На исходе дня - Миколас Слуцкис
Шрифт:
Интервал:
Закладка:
— Он больной. — Наримантас тупо отбивал ее меткие удары.
— Да, больной, но и человек! Мы, медики, тоже люди, однако стараемся скрыть свои слабости, словно прыщавую кожу… Особенно вы, доктор, простите за дерзость! Я так восхищалась всегда вашей сдержанностью, старалась во всем подражать… А теперь сомневаюсь… — Их окружал и будоражил город, пестрый и веселый, однако с трудом проветривавший пыльные, забитые бензиновым чадом легкие. — Не хочу больше величать вас доктором, как будто и в этом ложь! Даже и теперь не станете сердиться?
— Ну что вы, Касте, пожалуйста.
— Поговорим о ней, об артистке. — Она пропустила мимо ушей неискренность в его ответе. — Осудили мы ее, едва увидев, и вы и я. Справедливо ли? Представляю себе, как вы торжественно объявите: великий человек соизволил разрешить вам аудиенцию, уважаемая! А может, этот «великий человек» осточертел Зубовайте, как не знаю кто? Зачем ей обременять себя больным?
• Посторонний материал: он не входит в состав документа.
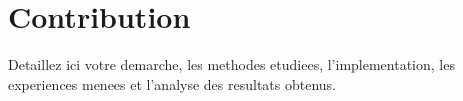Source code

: \chapter{Contribution}

Detaillez ici votre demarche, les methodes etudiees, l'implementation, les
experiences menees et l'analyse des resultats obtenus.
— Неужели забыли, Касте? Любовь и тому подобное…
— Какой прок от его любви? Одна морока! Вам не понять… Зачем Зубовайте беспомощный старик, у которого?..
— Я попросил бы!.. Ставить диагнозы позвольте врачам!
— Мы не в больнице. Говорю, что думаю.
— Для меня всюду больница. — Наримантас отступал от раскрасневшейся Нямуните, от ее открытых, не сдерживаемых больше привычным послушанием упреков и одновременно сожалел, что прошел, канул в небытие неповторимый миг возможного сближения.
Они сказали друг другу слишком много и отныне будут вынуждены еще сильнее замкнуться.
— Слова, слова! Нет человека, которому работа заменяла бы все на свете, хотя вы действительно больше, чем кто-либо, походите на такого…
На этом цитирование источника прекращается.